HbA1c and fasting plasma glucose levels are equally related to incident cardiovascular risk in a high CVD risk population without known diabetes
Author:
Been Riemer A.1ORCID, Noordstar Ellen2, Helmink Marga A.G.3, van Sloten Thomas T.4, de Ranitz-Greven Wendela L.4, van Beek André P.1, Houweling Sebastiaan T.5, van Dijk Peter R.1, Westerink Jan2
Affiliation:
1. Department of Endocrinology , University Medical Center Groningen, University of Groningen , Groningen , The Netherlands 2. Department of Internal Medicine , Isala Hospital , Zwolle , The Netherlands 3. Department of Vascular Medicine , University Medical Center Utrecht , Utrecht , The Netherlands 4. Department of Endocrinology , University Medical Center Utrecht , Utrecht , The Netherlands 5. Langerhans Foundation , Zeist , The Netherlands
Abstract
Abstract
Objectives
Type 2 diabetes (T2DM) is associated with increased risk for cardiovascular disease (CVD).
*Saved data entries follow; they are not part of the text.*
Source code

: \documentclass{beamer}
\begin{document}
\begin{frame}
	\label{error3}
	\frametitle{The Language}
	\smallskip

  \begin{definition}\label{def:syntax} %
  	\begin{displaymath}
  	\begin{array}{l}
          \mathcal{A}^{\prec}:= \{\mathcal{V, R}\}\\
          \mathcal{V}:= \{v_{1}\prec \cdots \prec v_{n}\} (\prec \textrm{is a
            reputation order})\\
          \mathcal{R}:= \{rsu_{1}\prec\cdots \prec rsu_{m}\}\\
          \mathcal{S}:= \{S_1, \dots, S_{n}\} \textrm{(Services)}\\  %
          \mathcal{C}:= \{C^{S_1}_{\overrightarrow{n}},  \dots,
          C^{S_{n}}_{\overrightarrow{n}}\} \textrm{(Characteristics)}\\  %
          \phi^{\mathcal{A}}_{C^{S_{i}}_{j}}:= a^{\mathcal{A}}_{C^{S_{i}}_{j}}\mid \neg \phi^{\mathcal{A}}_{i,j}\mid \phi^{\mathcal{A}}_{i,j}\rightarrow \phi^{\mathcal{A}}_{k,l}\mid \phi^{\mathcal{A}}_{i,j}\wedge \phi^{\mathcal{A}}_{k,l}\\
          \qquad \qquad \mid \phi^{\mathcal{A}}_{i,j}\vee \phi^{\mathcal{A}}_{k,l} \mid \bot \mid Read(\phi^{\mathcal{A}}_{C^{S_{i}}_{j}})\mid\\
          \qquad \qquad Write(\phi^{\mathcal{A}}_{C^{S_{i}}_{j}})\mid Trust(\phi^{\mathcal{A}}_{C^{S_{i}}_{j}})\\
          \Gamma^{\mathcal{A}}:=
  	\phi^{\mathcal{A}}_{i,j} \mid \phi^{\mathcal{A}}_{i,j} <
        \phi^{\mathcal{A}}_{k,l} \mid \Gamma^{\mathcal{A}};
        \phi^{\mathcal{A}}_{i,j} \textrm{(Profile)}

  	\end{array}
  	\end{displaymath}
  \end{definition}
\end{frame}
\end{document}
Whether screen-detected T2DM, based on fasting plasma glucose (FPG) or on HbA1c, are associated with different risks of incident CVD in high-risk populations and which one is preferable for diabetes screening in these populations, remains unclear.
Methods
A total of 8,274 high-risk CVD participants were included from the UCC-SMART cohort. Participants were divided into groups based on prior T2DM diagnosis, and combinations of elevated/non-elevated FPG and HbA1c (cut-offs at 7 mmol/L and 48 mmol/mol, respectively): Group 0: known T2DM; group 1: elevated FPG/HbA1c; group 2: elevated FPG, non-elevated HbA1c; group 3: non-elevated FPG, elevated HbA1c; group 1 + 2: elevated FPG, regardless of HbA1c; group 1 + 3: elevated HbA1c, regardless of FPG; and group 4 (reference), non-elevated FPG/HbA1c.
Results
During a median follow-up of 6.3 years (IQR 3.3–9.8), 712 cardiovascular events occurred. Compared to the reference (group 4), group 0 was at increased risk (HR 1.40; 95 % CI 1.16–1.68), but group 1 (HR 1.16; 95 % CI 0.62–2.18), 2 (HR 1.18; 95 % CI 0.84–1.67), 3 (HR 0.61; 95 % CI 0.15–2.44), 1 + 2 (HR 1.17; 95 % CI 0.86–1.59) and 1 + 3 (HR 1.01; 95 % CI 0.57–1.79) were not. However, spline interpolation showed a linearly increasing risk with increasing HbA1c/FPG, but did not allow for identification of other cut-off points.
Conclusions
Based on current cut-offs, FPG and HbA1c at screening were equally related to incident CVD in high-risk populations without known T2DM. Hence, neither FPG, nor HbA1c, is preferential for diabetes screening in this population with respect to risk of incident CVD.